WHAT IS EXPECTED:
Go through the data below and gather each line containing "machine".

INPUT RECORDS:
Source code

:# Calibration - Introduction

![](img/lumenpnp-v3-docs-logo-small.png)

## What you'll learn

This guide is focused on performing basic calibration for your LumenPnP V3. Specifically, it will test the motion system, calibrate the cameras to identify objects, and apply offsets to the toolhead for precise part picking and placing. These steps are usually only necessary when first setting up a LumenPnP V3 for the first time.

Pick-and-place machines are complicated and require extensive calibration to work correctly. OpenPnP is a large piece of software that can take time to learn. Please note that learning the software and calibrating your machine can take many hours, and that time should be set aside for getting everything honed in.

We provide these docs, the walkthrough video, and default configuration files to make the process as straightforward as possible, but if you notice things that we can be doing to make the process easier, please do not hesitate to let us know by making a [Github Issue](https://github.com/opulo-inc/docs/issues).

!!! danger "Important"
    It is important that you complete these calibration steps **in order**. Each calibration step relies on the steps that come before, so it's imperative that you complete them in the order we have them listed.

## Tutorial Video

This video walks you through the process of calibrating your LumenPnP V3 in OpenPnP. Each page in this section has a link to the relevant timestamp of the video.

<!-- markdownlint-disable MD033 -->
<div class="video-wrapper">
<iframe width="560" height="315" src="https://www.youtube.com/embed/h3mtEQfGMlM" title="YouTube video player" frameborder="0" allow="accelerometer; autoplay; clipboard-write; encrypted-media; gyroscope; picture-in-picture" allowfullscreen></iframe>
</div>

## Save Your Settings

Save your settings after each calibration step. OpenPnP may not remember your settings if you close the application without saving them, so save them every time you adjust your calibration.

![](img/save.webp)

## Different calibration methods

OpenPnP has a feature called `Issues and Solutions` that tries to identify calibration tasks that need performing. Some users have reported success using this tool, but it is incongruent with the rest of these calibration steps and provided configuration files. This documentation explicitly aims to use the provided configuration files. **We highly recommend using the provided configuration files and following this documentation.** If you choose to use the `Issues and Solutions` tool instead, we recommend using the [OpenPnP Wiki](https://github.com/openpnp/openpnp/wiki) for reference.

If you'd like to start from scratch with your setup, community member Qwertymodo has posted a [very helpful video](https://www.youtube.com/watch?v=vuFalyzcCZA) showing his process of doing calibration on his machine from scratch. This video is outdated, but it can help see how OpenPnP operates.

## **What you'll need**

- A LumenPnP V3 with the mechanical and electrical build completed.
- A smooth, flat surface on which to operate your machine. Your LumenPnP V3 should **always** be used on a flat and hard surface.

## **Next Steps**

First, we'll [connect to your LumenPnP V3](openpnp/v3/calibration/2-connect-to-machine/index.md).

EXERCISE SOLUTION:
Pick-and-place machines are complicated and require extensive calibration to work correctly. OpenPnP is a large piece of software that can take time to learn. Please note that learning the software and calibrating your machine can take many hours, and that time should be set aside for getting everything honed in.
If you'd like to start from scratch with your setup, community member Qwertymodo has posted a [very helpful video](https://www.youtube.com/watch?v=vuFalyzcCZA) showing his process of doing calibration on his machine from scratch. This video is outdated, but it can help see how OpenPnP operates.
- A smooth, flat surface on which to operate your machine. Your LumenPnP V3 should **always** be used on a flat and hard surface.
First, we'll [connect to your LumenPnP V3](openpnp/v3/calibration/2-connect-to-machine/index.md).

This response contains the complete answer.